Yousra Amrani
13 Janvier 2026
À 12:22
Le
Maroc a choisi «de ne pas subir la révolution de
l’intelligence artificielle», mais d’en assumer «la pleine maîtrise». C’est l’annonce forte faite par la ministre de la Transition numérique et de la réforme de l’administration,
Amal Seghrouchni à l’ouverture de la journée
«AI Made in Morocco», lundi à Rabat, et qui a été consacrée au rôle de l’IA dans la transformation numérique et les services publics. Selon la ministre, ce positionnement s’inscrit dans une stratégie nationale qui fait de l’IA un outil de souveraineté, d’équité territoriale et de développement inclusif. Une vision qui s’appuie sur les orientations de
Sa Majesté le Roi Mohammed VI et prolonge les
Assises nationales de l’IA tenues en 2025.

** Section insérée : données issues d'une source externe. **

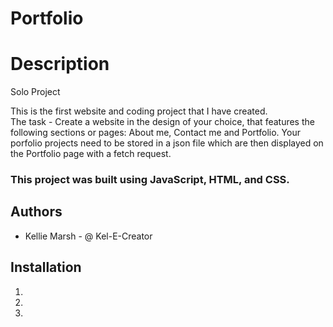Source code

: # Portfolio

# Description 
Solo Project 

This is the first website and coding project that I have created.  
The task - Create a website in the design of your choice, that features the following sections or pages: About me, Contact me and Portfolio.  Your porfolio projects need to be stored in a json file which are then displayed on the Portfolio page with a fetch request.   

### This project was built using JavaScript, HTML, and CSS.

## Authors
* Kellie Marsh - @ Kel-E-Creator  

## Installation
1. 
2. 
3.

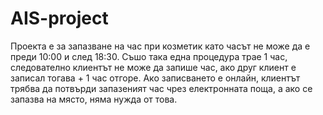 # AIS-project

 Проекта е за запазване на час при козметик като часът не може да е преди 10:00 и след 18:30.
 Съшо така една процедура трае 1 час, следователно клиентът не може да запише час, ако друг клиент е записал тогава + 1 час отгоре.
 Ако записването е онлайн, клиентът трябва да потвърди запазеният час чрез електронната поща, а ако се запазва на място, няма нужда от това.
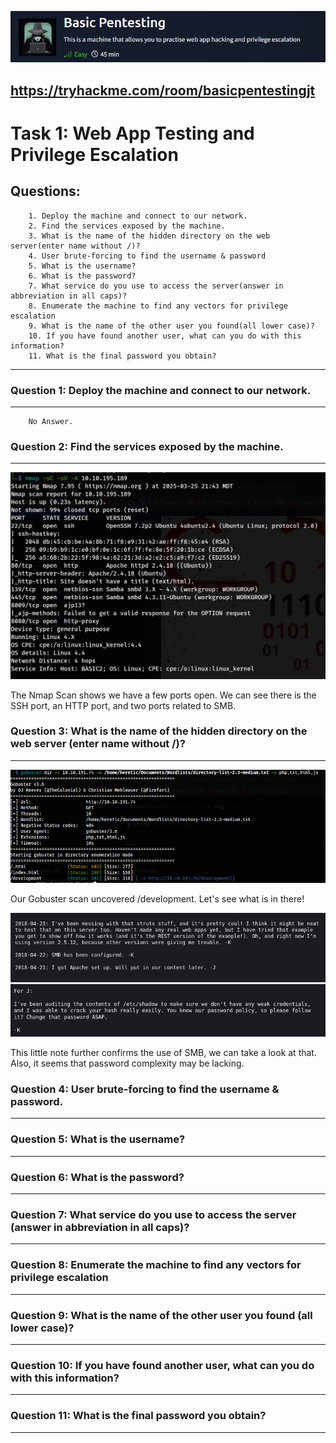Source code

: ![Basic Pentesting/img/Header.png](https://github.com/h3r37ix/THM-Walkthroughs/blob/main/Basic%20Pentesting/img/Header.png)

 https://tryhackme.com/room/basicpentestingjt
---
# Task 1: Web App Testing and Privilege Escalation
## Questions:
        1. Deploy the machine and connect to our network.
        2. Find the services exposed by the machine.
        3. What is the name of the hidden directory on the web server(enter name without /)?
        4. User brute-forcing to find the username & password
        5. What is the username?
        6. What is the password?
        7. What service do you use to access the server(answer in abbreviation in all caps)?
        8. Enumerate the machine to find any vectors for privilege escalation
        9. What is the name of the other user you found(all lower case)?
        10. If you have found another user, what can you do with this information?
        11. What is the final password you obtain?
---
### Question 1: Deploy the machine and connect to our network.
---
        No Answer.
### Question 2: Find the services exposed by the machine.
---
![Basic Pentesting/img/nmap.png](https://github.com/h3r37ix/THM-Walkthroughs/blob/main/Basic%20Pentesting/img/nmap.png)
 
  The Nmap Scan shows we have a few ports open. We can see there is the SSH port, an HTTP port, and two ports related to SMB.

### Question 3: What is the name of the hidden directory on the web server (enter name without /)?
---
![Basic Pentesting/img/Gobuster.png](https://github.com/h3r37ix/THM-Walkthroughs/blob/main/Basic%20Pentesting/img/Gobuster.png)

  Our Gobuster scan uncovered /development. Let's see what is in there!
 
![Basic Pentesting/img/Gobuster.png](https://github.com/h3r37ix/THM-Walkthroughs/blob/main/Basic%20Pentesting/img/devtxt.png)
![Basic Pentesting/img/Gobuster.png](https://github.com/h3r37ix/THM-Walkthroughs/blob/main/Basic%20Pentesting/img/devj.png)

This little note further confirms the use of SMB, we can take a look at that. Also, it seems that password complexity may be lacking.

### Question 4: User brute-forcing to find the username & password.
---

### Question 5: What is the username?
---

### Question 6: What is the password?
---

### Question 7: What service do you use to access the server (answer in abbreviation in all caps)?
---

### Question 8: Enumerate the machine to find any vectors for privilege escalation
---

### Question 9: What is the name of the other user you found (all lower case)?
---

### Question 10: If you have found another user, what can you do with this information?
---

### Question 11: What is the final password you obtain?
---
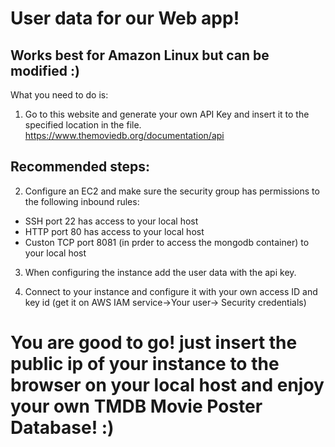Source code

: # User data for our Web app!
## Works best for Amazon Linux but can be modified :)

What you need to do is:
1. Go to this website and generate your own API Key and insert it to the specified location in the file.
https://www.themoviedb.org/documentation/api

## Recommended steps:
2. Configure an EC2 and make sure the security group has permissions to the following inbound rules:
- SSH port 22 has access to your local host 
- HTTP port 80 has access to your local host
- Custon TCP port 8081 (in prder to access the mongodb container) to your local host

3. When configuring the instance add the user data with the api key.

4. Connect to your instance and configure it with your own access ID and key id (get it on AWS IAM service->Your user-> Security credentials)

# You are good to go! just insert the public ip of your instance to the browser on your local host and enjoy your own TMDB Movie Poster Database! :)
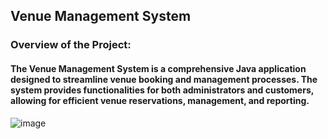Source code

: ## Venue Management System 
### Overview of the Project:
#### The Venue Management System is a comprehensive Java application designed to streamline venue booking and management processes. The system provides functionalities for both administrators and customers, allowing for efficient venue reservations, management, and reporting.

![image](https://github.com/user-attachments/assets/1cc14ad4-1c75-499b-bdf3-8830677bdb82)

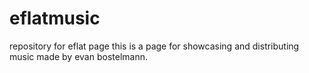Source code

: # eflatmusic
repository for eflat page
this is a page for showcasing and distributing music made by evan bostelmann.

Présentées en amont de la séquence nationale du 12 janvier, dédiée au lancement de «Maroc IA 2030» et à l’officialisation du réseau des Jazari Institutes, les orientations exposées samedi dernier à Rabat par la ministre déléguée auprès du Chef du gouvernement chargée de la Transition numérique et de la réforme de l’administration, Amal El Fallah Seghrouchni, jettent les bases de la vision de l’intelligence artificielle marocaine à l’horizon 2030. À cet égard, les Jazari Institutes s’affirment comme les piliers de ce chantier majeur. Ces structures au nom évocateur auront vocation à devenir des lieux de formation, de recherche appliquée, d’expérimentation et d’incubation, fédérant universités, chercheurs, startups et porteurs de projets dans une même dynamique d’innovation structurée. Ils seront à la base d’une architecture stratégique où s’articulent repositionnement géopolitique, recomposition des cadres de gouvernance, territorialisation des compétences, consolidation des infrastructures critiques et refondation des dispositifs de formation, dans la perspective d’une autonomie technologique durable du Royaume.
Un marché mondial colossal, mais concentré
Il faut dire que les enjeux sont de taille. Selon la CNUCED, le marché de l’IA pourrait atteindre 4.800 milliards de dollars d’ici 2033. Cette expansion rapide s’accompagne toutefois, souligne la ministre, d’une concentration des données, des infrastructures et des chaînes de valeur entre les mains d’un nombre réduit de puissances technologiques. Dans cette configuration, la dépendance technologique devient «une vulnérabilité stratégique». D’où le choix marocain de défendre un principe de non-alignement technologique : coopérer sans déléguer sa capacité de décision, de régulation et d’innovation.
Des progrès mesurables, mais un impératif d’accélération
Et «les premiers résultats sont déjà visibles» se félicite la ministre : le
Maroc a gagné 14 places dans l’index Government AI Readiness 2025. Une progression significative qui traduit l’amélioration de la gouvernance publique et des capacités institutionnelles en matière d’IA. Mais le Maroc estime devoir accélérer «la consolidation des fondements» de sa stratégie. En effet, il ne faut pas omettre la nature même de l’IA qui, loin d’être neutre, tend à reproduire ou amplifier les inégalités existantes si elle n’est pas encadrée. D’où la nécessité d’une action publique volontariste. La stratégie marocaine de l’IA repose donc sur cinq piliers, à savoir la souveraineté technologique, la confiance des citoyens, la montée en compétences massive, l’innovation endogène et enfin l’équité territoriale. Autant d’axes conçus pour replacer le citoyen et l’État au centre du processus technologique.
Les «Jazari Institutes», pierre angulaire de Maroc Digital 2030
Le lancement du réseau national des
centres d’excellence en IA, les
Jazari Institutes, constitue le chantier le plus structurant de cette stratégie. Connectés aux universités, aux startups, aux PME et aux administrations, ces instituts doivent permettre la formation, la recherche appliquée et l’innovation territoriale. Le premier centre, «Jazari Root», inauguré lors de cette rencontre, marque dans ce sens une étape décisive pour bâtir une capacité nationale pérenne en IA, au service de l’État et du citoyen.
Une diplomatie technologique tournée vers le Sud
Au-delà du territoire national, le Maroc ambitionne de faire de l’IA un instrument de
coopération Sud–Sud. Dans un contexte où les technologies d’IA sont majoritairement conçues au Nord, le Maroc défend un modèle alternatif basé sur la co-construction de solutions contextualisées, orientées vers le développement et le transfert de compétences. C’est dans ce sens que les huit conventions qui ont été signées lors de «AI Made in Morocco» donnent une traduction opérationnelle à cette ambition : construction d’une IA souveraine, inclusive, maîtrisée et territorialisée.